No nariz, é complexo e intenso, uma mescla de aromas frutados e de especiarias, difícil de definir mas muito agradável. Fruta madura, em compota, com toque defumado e de baunilha (derivado provavelmente de seus 6 meses em barrica francesa). Aroma muito elegante que abre com o tempo.

Em boca, é puro equilíbrio… tudo harmoniza. Persistente.

Simplificando, sem ser simplista, Innominabile é em 2 palavras: “complexo” e “equilibrado”.

Innominabile Lote IV foi engarrafado em fevereiro/2010, e com certeza é um vinho de guarda. Vale muito a pena conferir a proposta da vinícola.

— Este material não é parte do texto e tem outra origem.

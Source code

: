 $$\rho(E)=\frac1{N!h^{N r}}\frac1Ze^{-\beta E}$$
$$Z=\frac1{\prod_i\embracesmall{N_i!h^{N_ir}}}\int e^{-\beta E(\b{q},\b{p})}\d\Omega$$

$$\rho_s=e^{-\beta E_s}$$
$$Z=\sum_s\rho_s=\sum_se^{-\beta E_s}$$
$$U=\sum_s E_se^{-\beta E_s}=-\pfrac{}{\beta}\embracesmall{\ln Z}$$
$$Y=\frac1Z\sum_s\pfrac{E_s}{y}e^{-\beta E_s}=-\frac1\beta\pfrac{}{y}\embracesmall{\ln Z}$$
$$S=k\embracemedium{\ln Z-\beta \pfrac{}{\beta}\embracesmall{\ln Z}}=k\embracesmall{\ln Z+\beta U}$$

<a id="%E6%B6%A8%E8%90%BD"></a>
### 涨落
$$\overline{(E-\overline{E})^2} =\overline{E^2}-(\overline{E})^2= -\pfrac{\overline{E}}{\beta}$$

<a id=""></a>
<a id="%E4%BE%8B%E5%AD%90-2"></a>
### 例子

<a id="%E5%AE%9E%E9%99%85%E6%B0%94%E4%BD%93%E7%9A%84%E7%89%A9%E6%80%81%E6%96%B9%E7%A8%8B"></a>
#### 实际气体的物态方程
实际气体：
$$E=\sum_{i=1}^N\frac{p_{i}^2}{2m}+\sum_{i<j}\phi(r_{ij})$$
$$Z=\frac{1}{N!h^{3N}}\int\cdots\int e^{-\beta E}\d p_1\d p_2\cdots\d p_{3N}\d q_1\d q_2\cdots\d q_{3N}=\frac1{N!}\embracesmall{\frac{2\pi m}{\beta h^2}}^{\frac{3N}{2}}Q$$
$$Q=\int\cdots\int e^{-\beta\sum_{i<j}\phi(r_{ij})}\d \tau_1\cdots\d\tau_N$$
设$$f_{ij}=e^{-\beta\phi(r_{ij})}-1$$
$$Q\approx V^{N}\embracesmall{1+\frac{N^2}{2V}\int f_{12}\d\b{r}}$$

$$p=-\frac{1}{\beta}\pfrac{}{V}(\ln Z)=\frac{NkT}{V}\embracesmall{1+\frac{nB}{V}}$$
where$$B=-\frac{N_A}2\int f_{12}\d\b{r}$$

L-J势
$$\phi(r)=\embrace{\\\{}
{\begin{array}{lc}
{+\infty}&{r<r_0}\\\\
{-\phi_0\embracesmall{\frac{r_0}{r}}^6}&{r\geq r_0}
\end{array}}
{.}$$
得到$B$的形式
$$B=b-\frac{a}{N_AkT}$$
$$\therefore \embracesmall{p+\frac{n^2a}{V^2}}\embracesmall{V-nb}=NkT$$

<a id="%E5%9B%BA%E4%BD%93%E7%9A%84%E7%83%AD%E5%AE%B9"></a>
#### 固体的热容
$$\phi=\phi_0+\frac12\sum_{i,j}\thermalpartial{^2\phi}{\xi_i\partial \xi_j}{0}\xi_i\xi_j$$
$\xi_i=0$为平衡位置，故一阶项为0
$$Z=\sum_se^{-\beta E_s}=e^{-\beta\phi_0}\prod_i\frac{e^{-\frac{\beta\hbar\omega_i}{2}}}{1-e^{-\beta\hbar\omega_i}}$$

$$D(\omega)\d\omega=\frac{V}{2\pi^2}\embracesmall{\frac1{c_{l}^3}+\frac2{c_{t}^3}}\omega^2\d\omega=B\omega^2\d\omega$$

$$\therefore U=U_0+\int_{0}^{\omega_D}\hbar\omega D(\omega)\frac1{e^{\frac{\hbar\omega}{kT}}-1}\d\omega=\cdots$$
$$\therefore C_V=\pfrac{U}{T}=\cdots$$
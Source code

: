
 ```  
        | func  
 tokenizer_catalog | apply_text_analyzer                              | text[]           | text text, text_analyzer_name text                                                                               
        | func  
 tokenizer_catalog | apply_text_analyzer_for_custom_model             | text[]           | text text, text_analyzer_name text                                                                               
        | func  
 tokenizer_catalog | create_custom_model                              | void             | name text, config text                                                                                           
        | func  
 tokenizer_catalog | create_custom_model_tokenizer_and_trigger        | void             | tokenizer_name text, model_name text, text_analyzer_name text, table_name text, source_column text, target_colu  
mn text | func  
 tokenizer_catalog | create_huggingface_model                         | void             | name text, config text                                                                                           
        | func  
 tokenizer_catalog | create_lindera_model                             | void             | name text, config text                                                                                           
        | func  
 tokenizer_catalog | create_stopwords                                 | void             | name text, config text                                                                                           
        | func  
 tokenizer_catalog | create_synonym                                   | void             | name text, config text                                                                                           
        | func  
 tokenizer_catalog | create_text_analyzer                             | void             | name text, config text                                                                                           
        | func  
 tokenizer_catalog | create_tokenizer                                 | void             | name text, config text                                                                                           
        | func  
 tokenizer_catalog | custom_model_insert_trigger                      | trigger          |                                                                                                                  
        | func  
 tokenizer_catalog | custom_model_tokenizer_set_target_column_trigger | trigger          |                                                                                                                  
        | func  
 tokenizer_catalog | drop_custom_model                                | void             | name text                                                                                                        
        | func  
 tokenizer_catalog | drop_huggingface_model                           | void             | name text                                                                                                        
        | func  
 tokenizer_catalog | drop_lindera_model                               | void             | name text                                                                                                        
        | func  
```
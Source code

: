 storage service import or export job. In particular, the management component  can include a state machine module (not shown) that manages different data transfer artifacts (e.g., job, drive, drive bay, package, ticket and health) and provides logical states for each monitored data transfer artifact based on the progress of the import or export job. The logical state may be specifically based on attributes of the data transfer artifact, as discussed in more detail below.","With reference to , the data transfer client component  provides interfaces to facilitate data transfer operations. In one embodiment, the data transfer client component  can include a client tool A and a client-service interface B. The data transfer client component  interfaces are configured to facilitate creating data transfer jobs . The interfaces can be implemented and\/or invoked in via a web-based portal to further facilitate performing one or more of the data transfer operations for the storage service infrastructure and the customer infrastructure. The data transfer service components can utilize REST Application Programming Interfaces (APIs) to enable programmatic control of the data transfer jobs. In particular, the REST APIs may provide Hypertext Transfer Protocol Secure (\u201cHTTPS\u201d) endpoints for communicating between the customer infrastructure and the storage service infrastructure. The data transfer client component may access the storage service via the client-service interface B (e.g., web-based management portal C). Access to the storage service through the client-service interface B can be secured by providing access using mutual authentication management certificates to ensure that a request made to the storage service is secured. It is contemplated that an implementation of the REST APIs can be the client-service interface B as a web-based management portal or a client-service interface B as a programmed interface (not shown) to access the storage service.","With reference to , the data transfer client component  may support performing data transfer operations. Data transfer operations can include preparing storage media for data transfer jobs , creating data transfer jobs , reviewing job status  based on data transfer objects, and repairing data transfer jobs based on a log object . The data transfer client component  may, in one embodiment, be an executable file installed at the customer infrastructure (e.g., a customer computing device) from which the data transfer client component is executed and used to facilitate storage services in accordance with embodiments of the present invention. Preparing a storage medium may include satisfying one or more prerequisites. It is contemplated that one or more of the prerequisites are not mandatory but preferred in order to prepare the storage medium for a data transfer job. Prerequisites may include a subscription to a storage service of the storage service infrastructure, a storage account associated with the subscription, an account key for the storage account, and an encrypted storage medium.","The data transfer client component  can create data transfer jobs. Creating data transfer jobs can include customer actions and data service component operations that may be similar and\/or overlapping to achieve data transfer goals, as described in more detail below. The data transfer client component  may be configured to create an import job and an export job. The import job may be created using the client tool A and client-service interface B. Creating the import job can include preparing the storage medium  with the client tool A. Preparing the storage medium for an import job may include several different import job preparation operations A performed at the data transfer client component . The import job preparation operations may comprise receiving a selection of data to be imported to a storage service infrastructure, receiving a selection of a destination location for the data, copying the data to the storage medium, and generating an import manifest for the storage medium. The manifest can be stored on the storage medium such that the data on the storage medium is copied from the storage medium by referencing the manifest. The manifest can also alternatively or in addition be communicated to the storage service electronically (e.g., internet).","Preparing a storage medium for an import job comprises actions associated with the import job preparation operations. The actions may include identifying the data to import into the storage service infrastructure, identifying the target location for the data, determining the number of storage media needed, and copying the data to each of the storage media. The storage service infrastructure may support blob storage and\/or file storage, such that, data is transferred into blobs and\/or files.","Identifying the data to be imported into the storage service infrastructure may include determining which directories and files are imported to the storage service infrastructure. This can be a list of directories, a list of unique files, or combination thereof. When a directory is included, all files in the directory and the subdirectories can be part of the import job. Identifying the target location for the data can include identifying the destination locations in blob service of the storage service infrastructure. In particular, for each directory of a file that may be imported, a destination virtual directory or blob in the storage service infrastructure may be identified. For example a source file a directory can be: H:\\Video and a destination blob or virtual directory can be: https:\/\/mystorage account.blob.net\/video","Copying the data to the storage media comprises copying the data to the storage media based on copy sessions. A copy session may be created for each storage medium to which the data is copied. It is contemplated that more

A Villaggio Grando é uma boutique localizada em Água Doce, centro-oeste de Santa Catarina, com vinhedos acima de 1.300 metros de altitude. Para mais informações, visite http://www.villaggiogrando.com.br.

João José: vinícola de São Joaquim foi fundada em 2001 pelo pai e dois filhos

Nas terras nevadas catarinenses fica a localidade de São José do Alecrim, em São Joaquim, onde, a partir de 2001, a família Suzin diversificou seu ramo de atuação plantando as primeiras videiras. Assim começa a história desta jovem e competente vinícola de pequena produção.

De suas primeiras uvas foi criada, em 2006, a linha de vinhos Merlot e Cabernet Sauvignon, que fizeram bonito na Expovinis 2008. Hoje, o vinhedo vem adquirindo força e vivacidade nos trazendo o Espumante Brut 2011, com perlage persistente e rico em aroma de pêssego e pão. Na safra 2010, foi criado o Rosé, que traz ao nariz rosas e frutas do bosque, principalmente cereja fresca.

De 2012, o vivaz Sauvignon Blanc leva maracujá com toques de aspargos ao olfato e à boca uma acidez equilibrada com cítrico, hummmm… Ótima pedida para um ceviche. Também a casta Pinot Noir 2011 se mostrou com taninos elegantes, grande frutado de framboesa e delicada especiaria transmitida pelo estágio em barrica francesa.

As vinhas da propriedade refletem a melhor resposta dentro da garrafa, tanto que o vinho ícone veio em 2008 com o Zelindo, corte elaborado com 30% Cabernet Sauvignon e 70% Merlot. Dono da cor rubi escuro, este vinho brinda o nariz com frutas escuras maduras, geleia, cravo, defumado e nuances de cacau. No paladar, bons taninos e boa acidez, demonstrando assim potencial de guarda. Foi premiado em 2013 no Anuário Vinhos do Brasil como melhor corte tinto e, em 2011, ganhou a medalha Gran Oro no Concurso Mundial de Bruxelas.